Logistic Regression – Deriving the Partial of Cost Function in Logistic Regression

calculuslogistic regressionmachine learning

I'm not sure how to derive the formula for updating the parameters vector $\theta$ in logistic regression with cost function $$J(\theta)=\frac{-1}{m}[\sum_{i=1}^{m}y^{(i)}\log h_{\theta}(x^{(i)})+(1-y^{(i)})\log(1-h_{\theta}(x^{(i)}))]$$

Here, $h_{\theta}=\frac{1}{1+e^{-\theta^{T}*x}}$ and $x^{(i)}, y^{(i)}$ is the $i^{th}$ observation in the sample of $m$ observations.

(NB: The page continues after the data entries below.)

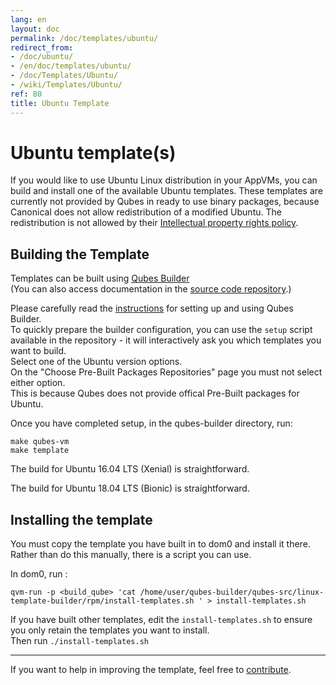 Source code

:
 ```yaml
---
lang: en
layout: doc
permalink: /doc/templates/ubuntu/
redirect_from:
- /doc/ubuntu/
- /en/doc/templates/ubuntu/
- /doc/Templates/Ubuntu/
- /wiki/Templates/Ubuntu/
ref: 80
title: Ubuntu Template
---
```


Ubuntu template(s)
==================

If you would like to use Ubuntu Linux distribution in your AppVMs, you can build and install one of the available Ubuntu templates.
These templates are currently not provided by Qubes in ready to use binary packages, because Canonical does not allow redistribution of a modified Ubuntu.
The redistribution is not allowed by their [Intellectual property rights policy][IP].

Building the Template
-------

Templates can be built using [Qubes Builder][builder]  
(You can also access documentation in the [source code repository][repo].)

Please carefully read the [instructions][builder] for setting up and using Qubes Builder.  
To quickly prepare the builder configuration, you can use the `setup` script available in the repository - it will interactively ask you which templates you want to build.  
Select one of the Ubuntu version options.  
On the "Choose Pre-Built Packages Repositories" page you must not select either option.  
This is because Qubes does not provide offical Pre-Built packages for Ubuntu.  

Once you have completed setup, in the qubes-builder directory, run:

```
make qubes-vm
make template
```

The build for Ubuntu 16.04 LTS (Xenial) is straightforward.

The build for Ubuntu 18.04 LTS (Bionic) is straightforward.

Installing the template
-------

You must copy the template you have built in to dom0 and install it there.  
Rather than do this manually, there is a script you can use.  

In dom0, run :

```
qvm-run -p <build_qube> 'cat /home/user/qubes-builder/qubes-src/linux-template-builder/rpm/install-templates.sh ' > install-templates.sh
```

If you have built other templates, edit the `install-templates.sh` to ensure you only retain the templates you want to install.  
Then run `./install-templates.sh`

----------
If you want to help in improving the template, feel free to [contribute][contrib].

[IP]: https://www.ubuntu.com/legal/terms-and-policies/intellectual-property-policy  
[repo]: https://github.com/QubesOS/qubes-builder/blob/master/README.md
[builder]: /doc/qubes-builder/
[contrib]: /doc/contributing/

In the lecture, they say that we update each $\theta_j$ by substracting from it the learning rate times the partial of $J(\theta)$ with respect to $\theta_j$. Which gives $$\theta_j:=\theta_j-\alpha\sum_{i=1}^m(h_\theta(x^{(i)})-y^{(i)})x_j^{(i)}$$

Also, in one of the assignment, they gave option for
$$\theta_j:=\theta_j-\alpha\frac{1}{m}\sum_{i=1}^m(h_\theta(x^{(i)})-y^{(i)})x_j^{(i)}$$

But I wasn't able to get the partial of $J(\theta)$.

Here is what I get:
$$ \frac{\partial J}{\partial \theta_j}=\frac{-1}{m}\sum_{i=1}^mx_j^{(i)}(-h_{\theta}(x^{(i)})y^{(i)}-h_{\theta}(x^{(i)})^2(1-y^{(i)})e^{\theta^T*x^{(i)}})$$

Best Answer

Just to remove a little of indices, let me consider the case with $m=1$ and $x,y$ are scalars and not vectors. In this case $J$ becomes:

$$J(\theta,x,y) = -y \log(h_\theta(x)) - (1-y) \log(1-h_\theta(x))$$

$$\frac{\partial h_\theta}{\partial \theta}(\theta,x) = \frac{\partial}{\partial \theta}((1+e^{-\theta x})^{-1}) = x e^{-\theta x} h_\theta^2(x)$$

$$\frac{\partial J}{\partial \theta}(\theta,x,y) = -y\frac{x e^{-\theta x} h_\theta^2(x)}{h_\theta(x)} + (1-y)\frac{x e^{-\theta x} h_\theta^2(x)}{1-h_\theta(x)} = x e^{-\theta x} h_\theta^2(x)(\frac{1-y}{1-h_{\theta}(x)}-\frac{y}{h_\theta(x)})=$$

$$= \frac{x e^{-\theta x} h_\theta(x)}{1-h_\theta (x)}((1-y)h_\theta (x) - y(1-h_\theta (x))) = \frac{x e^{-\theta x} h_\theta(x)}{1-h_\theta (x)} (h_\theta(x) - y)$$

Noticing that $e^{-\theta x} h_\theta(x) = 1-h_\theta(x)$, $\frac{\partial J}{\partial \theta}(\theta,x,y) = x(h_\theta(x) -y)$.